Leaving out every picture, copy the lines of the data exactly, from the first through the line containing "You must submit both".

=== Record excerpts ===

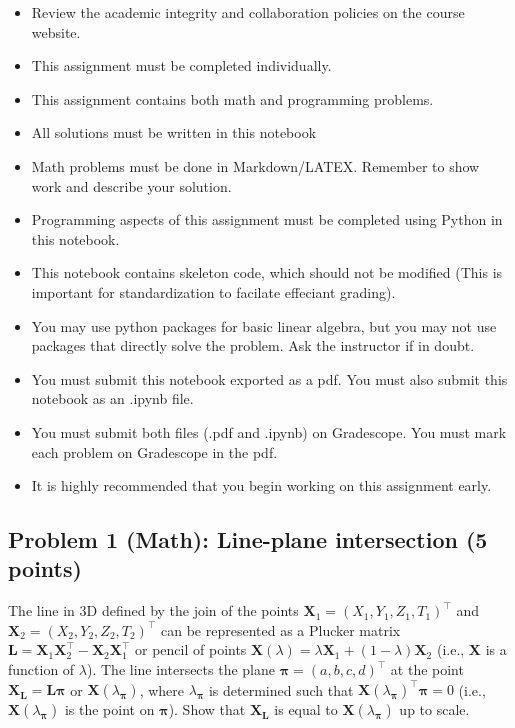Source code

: \documentclass[11pt]{article}
\providecommand{\tightlist}{%
      \setlength{\itemsep}{0pt}\setlength{\parskip}{0pt}}
\begin{document}
\begin{itemize}
\tightlist
\item
  Review the academic integrity and collaboration policies on the course
  website.
\item
  This assignment must be completed individually.
\item
  This assignment contains both math and programming problems.
\item
  All solutions must be written in this notebook
\item
  Math problems must be done in Markdown/LATEX. Remember to show work
  and describe your solution.
\item
  Programming aspects of this assignment must be completed using Python
  in this notebook.
\item
  This notebook contains skeleton code, which should not be modified
  (This is important for standardization to facilate effeciant grading).
\item
  You may use python packages for basic linear algebra, but you may not
  use packages that directly solve the problem. Ask the instructor if in
  doubt.
\item
  You must submit this notebook exported as a pdf. You must also submit
  this notebook as an .ipynb file.
\item
  You must submit both files (.pdf and .ipynb) on Gradescope. You must
  mark each problem on Gradescope in the pdf.
\item
  It is highly recommended that you begin working on this assignment
  early.
\end{itemize}

    \hypertarget{problem-1-math-line-plane-intersection-5-points}{%
\subsection{Problem 1 (Math): Line-plane intersection (5
points)}\label{problem-1-math-line-plane-intersection-5-points}}

The line in 3D defined by the join of the points
\(\boldsymbol{X}_1 = (X_1,  Y_1, Z_1, T_1)^\top\) and
\(\boldsymbol{X}_2 = (X_2, Y_2, Z_2, T_2)^\top\) can be represented as a
Plucker matrix
\(\boldsymbol{L} = \boldsymbol{X}_1  \boldsymbol{X}_2^\top - \boldsymbol{X}_2 \boldsymbol{X}_1^\top\)
or pencil of points
\(\boldsymbol{X}(\lambda) = \lambda \boldsymbol{X}_1 + (1 - \lambda) \boldsymbol{X}_2\)
(i.e., \(\boldsymbol{X}\) is a function of \(\lambda\)). The line
intersects the plane \(\boldsymbol{\pi} = (a, b, c, d)^\top\) at the
point
\(\boldsymbol{X}_{\boldsymbol{L}} = \boldsymbol{L} \boldsymbol{\pi}\) or
\(\boldsymbol{X}(\lambda_{\boldsymbol{\pi}})\), where
\(\lambda_{\boldsymbol{\pi}}\) is determined such that
\(\boldsymbol{X}(\lambda_{\boldsymbol{\pi}})^\top \boldsymbol{\pi} =  0\)
(i.e., \(\boldsymbol{X}(\lambda_{\boldsymbol{\pi}})\) is the point on
\(\boldsymbol{\pi}\)). Show that \(\boldsymbol{X}_{\boldsymbol{L}}\) is
equal to \(\boldsymbol{X}(\lambda_{\boldsymbol{\pi}})\) up to scale.
\end{document}
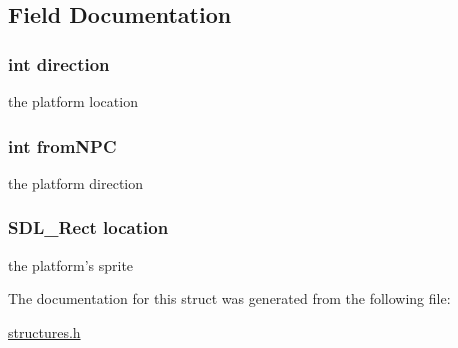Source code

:\subsection{Field Documentation}
\hypertarget{structprojectile_a886d551d5381dc3e53f17825ffc51641}{
\subsubsection[{direction}]{\setlength{\rightskip}{0pt plus 5cm}int direction}}\label{structprojectile_a886d551d5381dc3e53f17825ffc51641}
the platform location \hypertarget{structprojectile_a130dff78b354d57d5b6dadcad3e597ef}{
\subsubsection[{from\-N\-P\-C}]{\setlength{\rightskip}{0pt plus 5cm}int from\-N\-P\-C}}\label{structprojectile_a130dff78b354d57d5b6dadcad3e597ef}
the platform direction \hypertarget{structprojectile_a08e7ab1c2395b84bea7ca13eb99bac60}{
\subsubsection[{location}]{\setlength{\rightskip}{0pt plus 5cm}S\-D\-L\-\_\-\-Rect location}}\label{structprojectile_a08e7ab1c2395b84bea7ca13eb99bac60}
the platform's sprite 

The documentation for this struct was generated from the following file\-:\begin{DoxyCompactItemize}
\item 
\hyperlink{structures_8h}{structures.\-h}\end{DoxyCompactItemize}
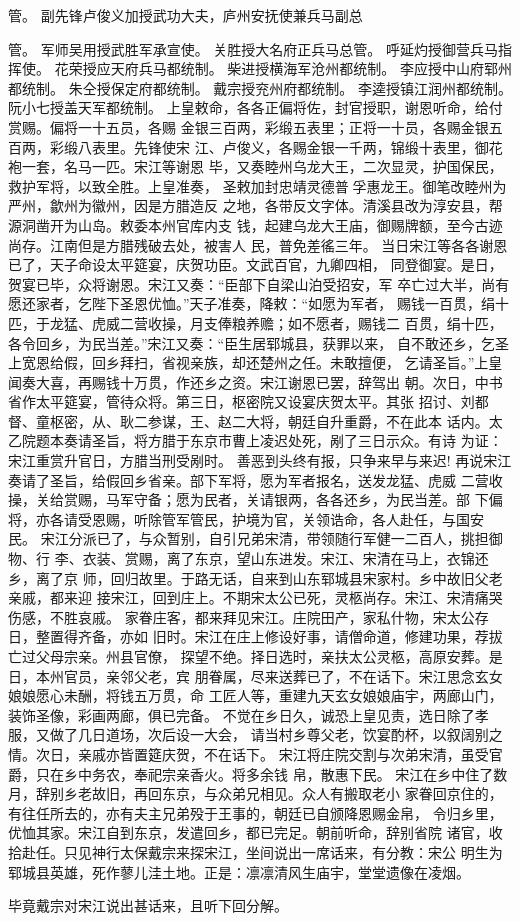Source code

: 管。
副先锋卢俊义加授武功大夫，庐州安抚使兼兵马副总

管。
军师吴用授武胜军承宣使。
关胜授大名府正兵马总管。
呼延灼授御营兵马指挥使。
花荣授应天府兵马都统制。
柴进授横海军沧州都统制。
李应授中山府郓州都统制。
朱仝授保定府都统制。
戴宗授兖州府都统制。
李逵授镇江润州都统制。
阮小七授盖天军都统制。
上皇敕命，各各正偏将佐，封官授职，谢恩听命，给付赏赐。偏将一十五员，各赐
金银三百两，彩缎五表里；正将一十员，各赐金银五百两，彩缎八表里。先锋使宋
江、卢俊义，各赐金银一千两，锦缎十表里，御花袍一套，名马一匹。宋江等谢恩
毕，又奏睦州乌龙大王，二次显灵，护国保民，救护军将，以致全胜。上皇准奏，
圣敕加封忠靖灵德普孚惠龙王。御笔改睦州为严州，歙州为徽州，因是方腊造反
之地，各带反文字体。清溪县改为淳安县，帮源洞凿开为山岛。敕委本州官库内支
钱，起建乌龙大王庙，御赐牌额，至今古迹尚存。江南但是方腊残破去处，被害人
民，普免差徭三年。
当日宋江等各各谢恩已了，天子命设太平筵宴，庆贺功臣。文武百官，九卿四相，
同登御宴。是日，贺宴已毕，众将谢恩。宋江又奏：“臣部下自梁山泊受招安，军
卒亡过大半，尚有愿还家者，乞陛下圣恩优恤。”天子准奏，降敕：“如愿为军者，
赐钱一百贯，绢十匹，于龙猛、虎威二营收操，月支俸粮养赡；如不愿者，赐钱二
百贯，绢十匹，各令回乡，为民当差。”宋江又奏：“臣生居郓城县，获罪以来，
自不敢还乡，乞圣上宽恩给假，回乡拜扫，省视亲族，却还楚州之任。未敢擅便，
乞请圣旨。”上皇闻奏大喜，再赐钱十万贯，作还乡之资。宋江谢恩已罢，辞驾出
朝。次日，中书省作太平筵宴，管待众将。第三日，枢密院又设宴庆贺太平。其张
招讨、刘都督、童枢密，从、耿二参谋，王、赵二大将，朝廷自升重爵，不在此本
话内。太乙院题本奏请圣旨，将方腊于东京市曹上凌迟处死，剐了三日示众。有诗
为证：
宋江重赏升官日，方腊当刑受剐时。
善恶到头终有报，只争来早与来迟!
再说宋江奏请了圣旨，给假回乡省亲。部下军将，愿为军者报名，送发龙猛、虎威
二营收操，关给赏赐，马军守备；愿为民者，关请银两，各各还乡，为民当差。部
下偏将，亦各请受恩赐，听除管军管民，护境为官，关领诰命，各人赴任，与国安
民。
宋江分派已了，与众暂别，自引兄弟宋清，带领随行军健一二百人，挑担御物、行
李、衣装、赏赐，离了东京，望山东进发。宋江、宋清在马上，衣锦还乡，离了京
师，回归故里。于路无话，自来到山东郓城县宋家村。乡中故旧父老亲戚，都来迎
接宋江，回到庄上。不期宋太公已死，灵柩尚存。宋江、宋清痛哭伤感，不胜哀戚。
家眷庄客，都来拜见宋江。庄院田产，家私什物，宋太公存日，整置得齐备，亦如
旧时。宋江在庄上修设好事，请僧命道，修建功果，荐拔亡过父母宗亲。州县官僚，
探望不绝。择日选时，亲扶太公灵柩，高原安葬。是日，本州官员，亲邻父老，宾
朋眷属，尽来送葬已了，不在话下。宋江思念玄女娘娘愿心未酬，将钱五万贯，命
工匠人等，重建九天玄女娘娘庙宇，两廊山门，装饰圣像，彩画两廊，俱已完备。
不觉在乡日久，诚恐上皇见责，选日除了孝服，又做了几日道场，次后设一大会，
请当村乡尊父老，饮宴酌杯，以叙阔别之情。次日，亲戚亦皆置筵庆贺，不在话下。
宋江将庄院交割与次弟宋清，虽受官爵，只在乡中务农，奉祀宗亲香火。将多余钱
帛，散惠下民。
宋江在乡中住了数月，辞别乡老故旧，再回东京，与众弟兄相见。众人有搬取老小
家眷回京住的，有往任所去的，亦有夫主兄弟殁于王事的，朝廷已自颁降恩赐金帛，
令归乡里，优恤其家。宋江自到东京，发遣回乡，都已完足。朝前听命，辞别省院
诸官，收拾赴任。只见神行太保戴宗来探宋江，坐间说出一席话来，有分教：宋公
明生为郓城县英雄，死作蓼儿洼土地。正是：凛凛清风生庙宇，堂堂遗像在凌烟。

毕竟戴宗对宋江说出甚话来，且听下回分解。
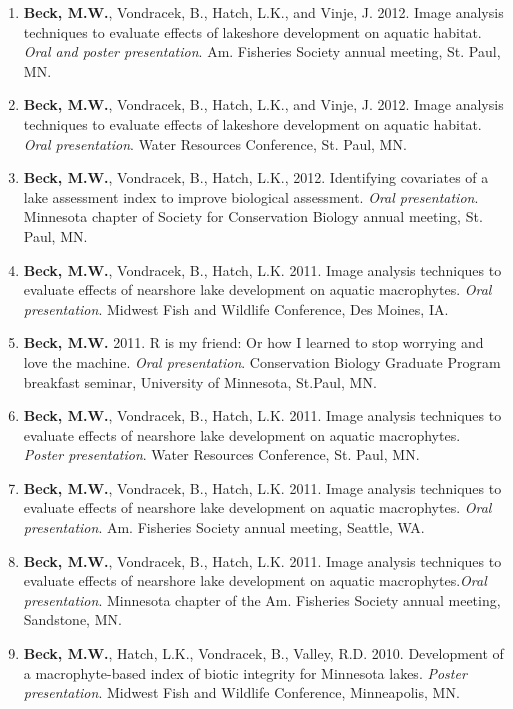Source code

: \documentclass[letterpaper,12pt]{article}
\begin{document}
\begin{enumerate}
\item {\bf Beck, M.W.}, Vondracek, B., Hatch, L.K., and Vinje, J. 2012. Image analysis techniques to evaluate effects of lakeshore development on aquatic habitat. \textit{Oral and poster presentation}. Am. Fisheries Society annual meeting, St. Paul, MN.

\item {\bf Beck, M.W.}, Vondracek, B., Hatch, L.K., and Vinje, J. 2012. Image analysis techniques to evaluate effects of lakeshore development on aquatic habitat. \textit{Oral presentation}. Water Resources Conference, St. Paul, MN.

\item {\bf Beck, M.W.}, Vondracek, B., Hatch, L.K., 2012. Identifying covariates of a lake assessment index to improve biological assessment. \textit{Oral presentation}. Minnesota chapter of Society for Conservation Biology annual meeting, St. Paul, MN.

\item {\bf Beck, M.W.}, Vondracek, B., Hatch, L.K. 2011. Image analysis techniques to evaluate effects of nearshore lake development on aquatic macrophytes. \textit{Oral presentation}. Midwest Fish and Wildlife Conference, Des Moines, IA.

\item {\bf Beck, M.W.} 2011. R is my friend: Or how I learned to stop worrying and love the machine. \textit{Oral presentation}. Conservation Biology Graduate Program breakfast seminar, University of Minnesota, St.Paul, MN.

\item {\bf Beck, M.W.}, Vondracek, B., Hatch, L.K. 2011. Image analysis techniques to evaluate effects of nearshore lake development on aquatic macrophytes. \textit{Poster presentation}. Water Resources Conference, St. Paul, MN.

\item {\bf Beck, M.W.}, Vondracek, B., Hatch, L.K. 2011. Image analysis techniques to evaluate effects of nearshore lake development on aquatic macrophytes. \textit{Oral presentation}. Am. Fisheries Society annual meeting, Seattle, WA.

\item {\bf Beck, M.W.}, Vondracek, B., Hatch, L.K. 2011. Image analysis techniques to evaluate effects of nearshore lake development on aquatic macrophytes.\textit{Oral presentation}. Minnesota chapter of the Am. Fisheries Society annual meeting, Sandstone, MN.

\item {\bf Beck, M.W.}, Hatch, L.K., Vondracek, B., Valley, R.D. 2010. Development of a macrophyte-based index of biotic integrity for Minnesota lakes. \textit{Poster presentation}. Midwest Fish and Wildlife Conference, Minneapolis, MN.


\end{enumerate}
\end{document}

===

Your response ::
Source code

: \documentclass[11pt]{article}
\providecommand{\tightlist}{%
      \setlength{\itemsep}{0pt}\setlength{\parskip}{0pt}}
\begin{document}
\begin{itemize}
\tightlist
\item
  Review the academic integrity and collaboration policies on the course
  website.
\item
  This assignment must be completed individually.
\item
  This assignment contains both math and programming problems.
\item
  All solutions must be written in this notebook
\item
  Math problems must be done in Markdown/LATEX. Remember to show work
  and describe your solution.
\item
  Programming aspects of this assignment must be completed using Python
  in this notebook.
\item
  This notebook contains skeleton code, which should not be modified
  (This is important for standardization to facilate effeciant grading).
\item
  You may use python packages for basic linear algebra, but you may not
  use packages that directly solve the problem. Ask the instructor if in
  doubt.
\item
  You must submit this notebook exported as a pdf. You must also submit
  this notebook as an .ipynb file.
\item
  You must submit both files (.pdf and .ipynb) on Gradescope. You must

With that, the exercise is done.